**What is being asked:** Exclude all pictures from your copy of the data below, which should otherwise match exactly.

**Plain-text document sources:**

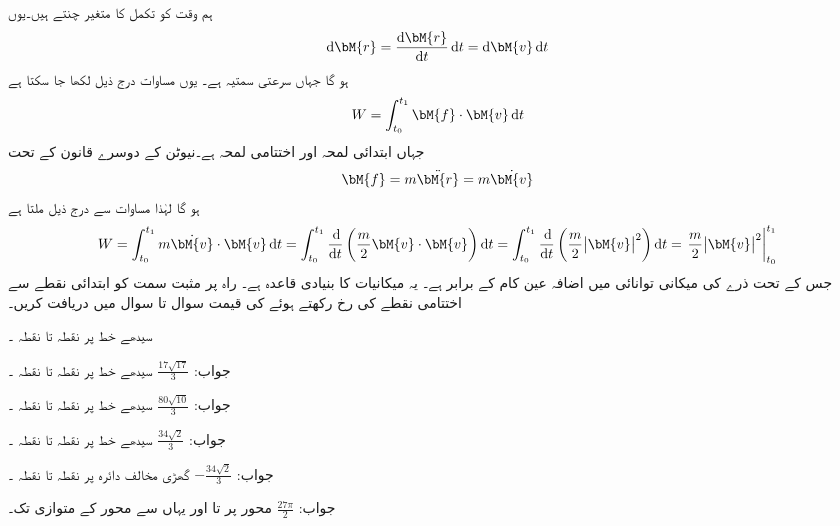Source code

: ہم وقت  کو تکمل کا متغیر چنتے ہیں۔یوں
\begin{align*}
\dif \bM{r}=\frac{\dif\bM{r}}{\dif t}\dif t=\dif \bM{v}\dif t
\end{align*} 
ہو گا جہاں    سرعتی سمتیہ ہے۔ یوں مساوات  درج ذیل لکھا جا سکتا ہے
\begin{align}\label{مساوات_خطی_تکمل_کام_ب}
W=\int_{t_0}^{t_1}\bM{f}\cdot \bM{v}\dif t
\end{align}
جہاں ابتدائی لمحہ  اور اختتامی لمحہ  ہے۔نیوٹن کے دوسرے قانون کے تحت 
\begin{align}
\bM{f}=m\ddot{\bM{r}}=m\dot{\bM{v}}
\end{align}
ہو گا لہٰذا مساوات  سے درج ذیل ملتا ہے
\begin{align*}
W=\int_{t_0}^{t_1}m\dot{\bM{v}}\cdot \bM{v}\dif t=\int_{t_0}^{t_1}\frac{\dif}{\dif t}\left(\frac{m}{2}\bM{v}\cdot \bM{v}\right)\dif t=\int_{t_0}^{t_1}\frac{\dif}{\dif t}\left(\frac{m}{2}\abs{\bM{v}}^2\right)\dif t=\left.\frac{m}{2}\abs{\bM{v}}^2\right |_{t_0}^{t_1}
\end{align*}
جس  کے تحت ذرے کی میکانی توانائی میں اضافہ عین  کام کے برابر ہے۔ یہ میکانیات کا بنیادی قاعدہ ہے۔ 
راہ پر مثبت سمت کو ابتدائی نقطے سے اختتامی نقطے کی رخ رکھتے ہوئے  کی قیمت سوال  تا سوال  میں دریافت کریں۔

سیدھے خط  پر نقطہ  تا نقطہ ۔

جواب:\quad
$\tfrac{17\sqrt{17}}{3}$
سیدھے خط  پر نقطہ  تا نقطہ ۔

جواب:\quad
$\tfrac{80\sqrt{10}}{3}$
سیدھے خط  پر نقطہ  تا نقطہ ۔

جواب:\quad
$\tfrac{34\sqrt{2}}{3}$
سیدھے خط  پر نقطہ  تا نقطہ ۔

جواب:\quad
$-\tfrac{34\sqrt{2}}{3}$
گھڑی مخالف  دائرہ  پر نقطہ  تا نقطہ ۔

جواب:\quad
$\tfrac{27\pi}{2}$
محور  پر  تا  اور یہاں سے محور  کے متوازی  تک۔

**Written answer:**
Source code

: ہم وقت  کو تکمل کا متغیر چنتے ہیں۔یوں
\begin{align*}
\dif \bM{r}=\frac{\dif\bM{r}}{\dif t}\dif t=\dif \bM{v}\dif t
\end{align*} 
ہو گا جہاں    سرعتی سمتیہ ہے۔ یوں مساوات  درج ذیل لکھا جا سکتا ہے
\begin{align}\label{مساوات_خطی_تکمل_کام_ب}
W=\int_{t_0}^{t_1}\bM{f}\cdot \bM{v}\dif t
\end{align}
جہاں ابتدائی لمحہ  اور اختتامی لمحہ  ہے۔نیوٹن کے دوسرے قانون کے تحت 
\begin{align}
\bM{f}=m\ddot{\bM{r}}=m\dot{\bM{v}}
\end{align}
ہو گا لہٰذا مساوات  سے درج ذیل ملتا ہے
\begin{align*}
W=\int_{t_0}^{t_1}m\dot{\bM{v}}\cdot \bM{v}\dif t=\int_{t_0}^{t_1}\frac{\dif}{\dif t}\left(\frac{m}{2}\bM{v}\cdot \bM{v}\right)\dif t=\int_{t_0}^{t_1}\frac{\dif}{\dif t}\left(\frac{m}{2}\abs{\bM{v}}^2\right)\dif t=\left.\frac{m}{2}\abs{\bM{v}}^2\right |_{t_0}^{t_1}
\end{align*}
جس  کے تحت ذرے کی میکانی توانائی میں اضافہ عین  کام کے برابر ہے۔ یہ میکانیات کا بنیادی قاعدہ ہے۔ 
راہ پر مثبت سمت کو ابتدائی نقطے سے اختتامی نقطے کی رخ رکھتے ہوئے  کی قیمت سوال  تا سوال  میں دریافت کریں۔

سیدھے خط  پر نقطہ  تا نقطہ ۔

جواب:\quad
$\tfrac{17\sqrt{17}}{3}$
سیدھے خط  پر نقطہ  تا نقطہ ۔

جواب:\quad
$\tfrac{80\sqrt{10}}{3}$
سیدھے خط  پر نقطہ  تا نقطہ ۔

جواب:\quad
$\tfrac{34\sqrt{2}}{3}$
سیدھے خط  پر نقطہ  تا نقطہ ۔

جواب:\quad
$-\tfrac{34\sqrt{2}}{3}$
گھڑی مخالف  دائرہ  پر نقطہ  تا نقطہ ۔

جواب:\quad
$\tfrac{27\pi}{2}$
محور  پر  تا  اور یہاں سے محور  کے متوازی  تک۔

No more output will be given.